#### MATERIALS PROVIDED

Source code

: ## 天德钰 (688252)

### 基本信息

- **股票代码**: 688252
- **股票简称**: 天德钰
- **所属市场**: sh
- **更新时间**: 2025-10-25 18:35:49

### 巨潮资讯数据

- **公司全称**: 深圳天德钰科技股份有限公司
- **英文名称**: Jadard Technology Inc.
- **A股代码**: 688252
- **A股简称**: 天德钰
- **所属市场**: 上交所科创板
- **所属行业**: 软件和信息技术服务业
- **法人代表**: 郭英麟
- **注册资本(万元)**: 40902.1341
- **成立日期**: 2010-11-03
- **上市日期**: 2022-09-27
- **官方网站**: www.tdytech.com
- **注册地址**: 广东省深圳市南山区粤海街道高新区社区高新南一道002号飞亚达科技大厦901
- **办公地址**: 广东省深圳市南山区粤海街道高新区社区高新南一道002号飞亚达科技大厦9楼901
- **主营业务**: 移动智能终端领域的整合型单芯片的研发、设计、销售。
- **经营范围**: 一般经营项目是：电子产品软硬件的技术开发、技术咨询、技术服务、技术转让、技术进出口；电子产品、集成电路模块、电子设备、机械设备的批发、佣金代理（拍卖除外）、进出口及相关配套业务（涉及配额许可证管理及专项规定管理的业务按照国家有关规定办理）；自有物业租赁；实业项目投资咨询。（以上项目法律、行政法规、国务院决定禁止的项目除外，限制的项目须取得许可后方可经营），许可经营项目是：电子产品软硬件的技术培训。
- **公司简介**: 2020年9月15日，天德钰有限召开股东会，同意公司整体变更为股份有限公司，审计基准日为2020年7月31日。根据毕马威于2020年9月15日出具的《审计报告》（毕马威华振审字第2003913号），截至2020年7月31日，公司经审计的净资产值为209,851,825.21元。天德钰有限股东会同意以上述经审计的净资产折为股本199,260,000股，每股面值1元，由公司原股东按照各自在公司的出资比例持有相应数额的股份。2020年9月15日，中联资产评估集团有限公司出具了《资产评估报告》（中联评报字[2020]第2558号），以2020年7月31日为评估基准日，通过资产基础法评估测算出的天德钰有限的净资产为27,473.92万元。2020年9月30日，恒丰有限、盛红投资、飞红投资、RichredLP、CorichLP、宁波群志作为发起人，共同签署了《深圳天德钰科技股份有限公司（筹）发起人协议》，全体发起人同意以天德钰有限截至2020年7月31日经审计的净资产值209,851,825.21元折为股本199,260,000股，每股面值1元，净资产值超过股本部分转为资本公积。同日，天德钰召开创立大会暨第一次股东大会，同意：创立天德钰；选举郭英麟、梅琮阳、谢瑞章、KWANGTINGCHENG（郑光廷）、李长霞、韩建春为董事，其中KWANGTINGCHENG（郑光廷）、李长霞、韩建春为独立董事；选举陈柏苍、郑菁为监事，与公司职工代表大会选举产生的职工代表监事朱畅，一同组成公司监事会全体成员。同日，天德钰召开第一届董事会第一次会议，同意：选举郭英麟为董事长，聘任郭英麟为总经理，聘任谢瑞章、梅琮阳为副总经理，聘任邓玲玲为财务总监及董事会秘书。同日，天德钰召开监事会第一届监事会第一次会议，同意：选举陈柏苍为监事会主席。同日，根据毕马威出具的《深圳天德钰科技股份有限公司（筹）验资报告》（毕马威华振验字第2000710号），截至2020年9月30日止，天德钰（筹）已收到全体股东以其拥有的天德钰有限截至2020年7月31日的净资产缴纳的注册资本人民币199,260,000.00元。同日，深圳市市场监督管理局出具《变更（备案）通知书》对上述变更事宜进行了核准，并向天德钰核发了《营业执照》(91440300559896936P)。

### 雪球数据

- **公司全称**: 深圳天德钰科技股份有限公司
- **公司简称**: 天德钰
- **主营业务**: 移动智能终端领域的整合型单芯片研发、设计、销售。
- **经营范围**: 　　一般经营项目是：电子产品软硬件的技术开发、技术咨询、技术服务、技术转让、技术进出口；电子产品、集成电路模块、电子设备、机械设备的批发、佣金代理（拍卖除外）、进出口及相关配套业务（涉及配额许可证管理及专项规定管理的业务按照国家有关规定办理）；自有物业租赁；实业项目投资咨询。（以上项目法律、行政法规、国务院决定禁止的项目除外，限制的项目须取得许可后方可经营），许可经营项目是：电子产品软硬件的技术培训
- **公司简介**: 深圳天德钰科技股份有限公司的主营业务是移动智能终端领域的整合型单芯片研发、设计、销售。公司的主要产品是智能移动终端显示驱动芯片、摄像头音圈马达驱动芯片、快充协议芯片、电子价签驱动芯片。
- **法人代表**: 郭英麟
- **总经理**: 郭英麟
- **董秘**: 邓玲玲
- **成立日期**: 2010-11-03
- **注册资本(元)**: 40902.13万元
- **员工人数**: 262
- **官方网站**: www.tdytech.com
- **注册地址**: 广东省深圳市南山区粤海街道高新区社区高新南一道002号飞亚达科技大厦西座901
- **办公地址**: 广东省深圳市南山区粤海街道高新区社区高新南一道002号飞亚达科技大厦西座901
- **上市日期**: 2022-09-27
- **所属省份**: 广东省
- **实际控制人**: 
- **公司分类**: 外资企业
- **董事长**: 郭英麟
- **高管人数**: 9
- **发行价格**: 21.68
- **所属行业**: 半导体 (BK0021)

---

########

Please go through the data above and copy each line containing the word "注册地址".

- [TASK ANSWER]
- **注册地址**: 广东省深圳市南山区粤海街道高新区社区高新南一道002号飞亚达科技大厦901
- **注册地址**: 广东省深圳市南山区粤海街道高新区社区高新南一道002号飞亚达科技大厦西座901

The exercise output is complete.